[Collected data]
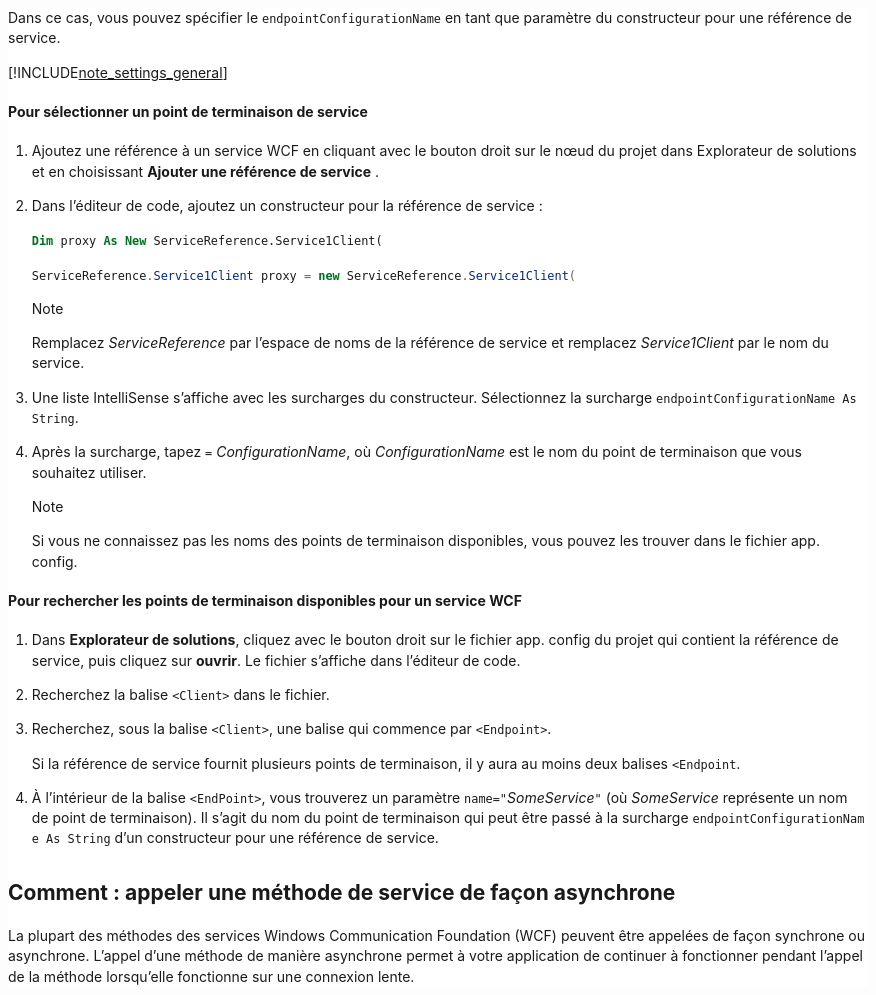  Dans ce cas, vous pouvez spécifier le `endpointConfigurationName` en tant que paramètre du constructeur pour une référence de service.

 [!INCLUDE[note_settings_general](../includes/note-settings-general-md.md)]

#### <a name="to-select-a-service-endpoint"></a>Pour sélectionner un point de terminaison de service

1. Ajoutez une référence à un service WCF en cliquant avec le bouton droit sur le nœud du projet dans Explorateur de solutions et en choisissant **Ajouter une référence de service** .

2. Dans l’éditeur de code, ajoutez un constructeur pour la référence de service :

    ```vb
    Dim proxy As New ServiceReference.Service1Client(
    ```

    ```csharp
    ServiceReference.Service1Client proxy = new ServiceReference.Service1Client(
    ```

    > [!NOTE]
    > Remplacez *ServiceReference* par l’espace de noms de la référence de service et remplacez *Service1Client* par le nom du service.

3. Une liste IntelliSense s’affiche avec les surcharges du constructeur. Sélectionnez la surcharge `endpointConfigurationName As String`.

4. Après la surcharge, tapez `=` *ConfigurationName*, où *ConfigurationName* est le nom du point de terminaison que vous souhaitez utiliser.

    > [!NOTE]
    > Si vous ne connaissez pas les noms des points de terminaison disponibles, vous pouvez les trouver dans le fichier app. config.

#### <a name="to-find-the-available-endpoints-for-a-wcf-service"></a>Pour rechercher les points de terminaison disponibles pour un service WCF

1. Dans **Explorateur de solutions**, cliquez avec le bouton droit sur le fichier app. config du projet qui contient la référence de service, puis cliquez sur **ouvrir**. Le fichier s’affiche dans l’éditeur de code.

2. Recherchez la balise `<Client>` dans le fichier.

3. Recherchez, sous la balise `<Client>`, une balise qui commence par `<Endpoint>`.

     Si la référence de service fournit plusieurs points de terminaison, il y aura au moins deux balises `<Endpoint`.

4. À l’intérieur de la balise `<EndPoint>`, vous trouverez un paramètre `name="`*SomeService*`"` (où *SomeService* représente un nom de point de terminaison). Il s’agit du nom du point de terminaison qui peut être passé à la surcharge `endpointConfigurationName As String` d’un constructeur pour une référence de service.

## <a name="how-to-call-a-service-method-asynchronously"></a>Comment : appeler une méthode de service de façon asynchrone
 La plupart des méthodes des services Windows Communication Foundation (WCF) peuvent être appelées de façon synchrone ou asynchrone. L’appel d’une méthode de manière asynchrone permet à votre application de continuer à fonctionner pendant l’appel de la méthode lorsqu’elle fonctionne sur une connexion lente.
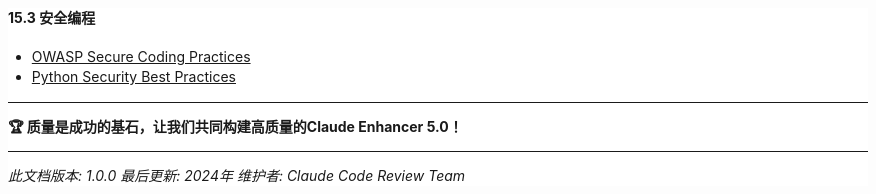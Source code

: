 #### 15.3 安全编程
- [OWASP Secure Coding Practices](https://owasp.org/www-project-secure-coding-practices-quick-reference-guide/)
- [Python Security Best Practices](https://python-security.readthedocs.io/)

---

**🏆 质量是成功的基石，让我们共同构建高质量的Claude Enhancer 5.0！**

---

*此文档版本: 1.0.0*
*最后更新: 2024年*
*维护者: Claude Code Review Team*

Task details: Going through the entries above, count the lines that have the word "Recherchez" and state that count alone.

Solution to this exercise: 2